Un esempio è il bisogno di cambiamento che molti vivono, toccati dal malessere prodotto da questo tempo che rende più vulnerabili e insoddisfatti. Alimentato da malessere e scontento, il cuore che si avvale della generalizzazione reclama un cambiamento come gesto radicale, come demolizione, aderendo a proposte accolte senza lo sforzo dell’analisi, della valutazione. Si cerca semplicità di indirizzi e la si trova in chi semplifica, radicalizzando le differenze, semplificando i messaggi. Il linguaggio usa gli assoluti e i contenuti cercano forma attraverso l’estremizzazione e la polarizzazione della realtà. Non vi è continuità di relazione con il passato, né vi sono compromessi e mediazioni tra idee differenti, che richiederebbero la fatica del discernimento, dell’analisi e della tolleranza. I confini sono precisi e solcati da generalizzazioni. Più impegnativa una strategia della distinzione.

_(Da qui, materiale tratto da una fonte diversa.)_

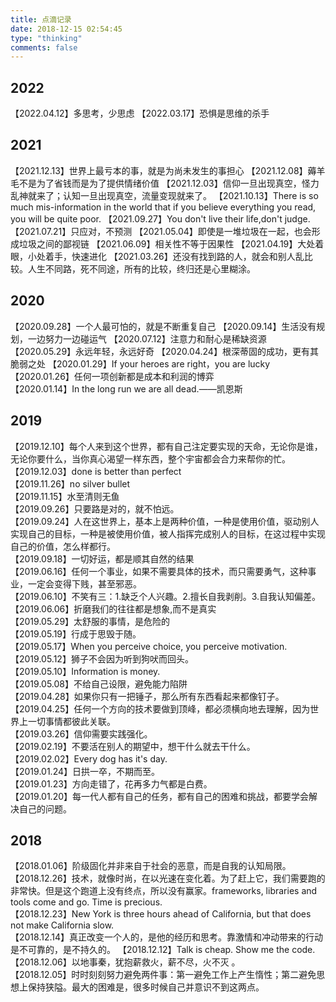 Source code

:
 ```yaml
---
title: 点滴记录
date: 2018-12-15 02:54:45
type: "thinking"
comments: false
---
```

## 2022
【2022.04.12】多思考，少思虑
【2022.03.17】恐惧是思维的杀手

## 2021
【2021.12.13】世界上最亏本的事，就是为尚未发生的事担心
【2021.12.08】薅羊毛不是为了省钱而是为了提供情绪价值
【2021.12.03】信仰一旦出现真空，怪力乱神就来了；认知一旦出现真空，流量变现就来了。
【2021.10.13】There is so much mis-information in the world that if you believe everything you read, you will be quite poor.
【2021.09.27】You don't live their life,don't judge.
【2021.07.21】只应对，不预测
【2021.05.04】即使是一堆垃圾在一起，也会形成垃圾之间的鄙视链
【2021.06.09】相关性不等于因果性
【2021.04.19】大处着眼，小处着手，快速进化
【2021.03.26】还没有找到路的人，就会和别人乱比较。人生不同路，死不同途，所有的比较，终归还是心里糊涂。

## 2020
【2020.09.28】一个人最可怕的，就是不断重复自己
【2020.09.14】生活没有规划，一边努力一边碰运气
【2020.07.12】注意力和耐心是稀缺资源
【2020.05.29】永远年轻，永远好奇
【2020.04.24】根深蒂固的成功，更有其脆弱之处
【2020.01.29】If your heroes are right，you are lucky  
【2020.01.26】任何一项创新都是成本和利润的博弈  
【2020.01.14】In the long run we are all dead.——凯恩斯

## 2019
【2019.12.10】每个人来到这个世界，都有自己注定要实现的天命，无论你是谁，无论你要什么，当你真心渴望一样东西，整个宇宙都会合力来帮你的忙。  
【2019.12.03】done is better than perfect  
【2019.11.26】no silver bullet  
【2019.11.15】水至清则无鱼  
【2019.09.26】只要路是对的，就不怕远。  
【2019.09.24】人在这世界上，基本上是两种价值，一种是使用价值，驱动别人实现自己的目标，一种是被使用价值，被人指挥完成别人的目标，在这过程中实现自己的价值，怎么样都行。  
【2019.09.18】一切好运，都是顺其自然的结果  
【2019.06.16】任何一个事业，如果不需要具体的技术，而只需要勇气，这种事业，一定会变得下贱，甚至邪恶。  
【2019.06.10】不笑有三：1.缺乏个人兴趣。2.擅长自我剥削。3.自我认知偏差。  
【2019.06.06】折磨我们的往往都是想象,而不是真实  
【2019.05.29】太舒服的事情，是危险的  
【2019.05.19】行成于思毁于随。  
【2019.05.17】When you perceive choice, you perceive motivation.  
【2019.05.12】狮子不会因为听到狗吠而回头。  
【2019.05.10】Information is money.  
【2019.05.08】不给自己设限，避免能力陷阱  
【2019.04.28】如果你只有一把锤子，那么所有东西看起来都像钉子。  
【2019.04.25】任何一个方向的技术要做到顶峰，都必须横向地去理解，因为世界上一切事情都彼此关联。  
【2019.03.26】信仰需要实践强化。  
【2019.02.19】不要活在别人的期望中，想干什么就去干什么。  
【2019.02.02】Every dog has it's day.  
【2019.01.24】日拱一卒，不期而至。  
【2019.01.23】方向走错了，花再多力气都是白费。  
【2019.01.20】每一代人都有自己的任务，都有自己的困难和挑战，都要学会解决自己的问题。  

## 2018
【2018.01.06】阶级固化并非来自于社会的恶意，而是自我的认知局限。   
【2018.12.26】技术，就像时尚，在以光速在变化着。为了赶上它，我们需要跑的非常快。但是这个跑道上没有终点，所以没有赢家。frameworks, libraries and tools come and go. Time is precious.  
【2018.12.23】New York is three hours ahead of California, but that does not make California slow.  
【2018.12.14】真正改变一个人的，是他的经历和思考。靠激情和冲动带来的行动是不可靠的，是不持久的。
【2018.12.12】Talk is cheap. Show me the code.  
【2018.12.06】以地事秦，犹抱薪救火，薪不尽，火不灭 ​​​。​  
【2018.12.05】时时刻刻努力避免两件事：第一避免工作上产生惰性；第二避免思想上保持狭隘。最大的困难是，很多时候自己并意识不到这两点。 ​​​​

Nella relazione con il disagio questa strategia separa e differenzia, cerca e trova ciò che specificamente richiede di essere mutato e ciò che invece merita di persistere. Più faticosa psicologicamente, perché non alimentata dal credere in un cambiamento liberatorio ed epurativo. Attraverso la distinzione si cercano cambiamenti puntuali e localizzati, che si confrontano con la loro fattibilità. Il desiderio di un cambiamento è anche desiderio di mantenere un legame con il passato, con la memoria, a cui si vuole ancora appartenere e a cui si riconoscono valori da preservare.
Generalizzare o distinguere quindi sono due modi di desiderare il cambiamento che risentono anche di quanto nel nostro cuore siamo ricchi di passato e di legami, di memoria e di tradizioni a cui vogliamo ancora appartenere. Così, in questo presente che consuma e corrode il passato, che isola l’oggi dalle sue radici, generalizzando il cambiamento che si desidera stiamo anche generalizzano noi stessi, senza vedere e riconoscere da dove proveniamo. Non solo generalizziamo la realtà, ma perdiamo anche identità, che è nel saper vedere e distinguere un sè plurale, caledoscopico e anche contraddittorio.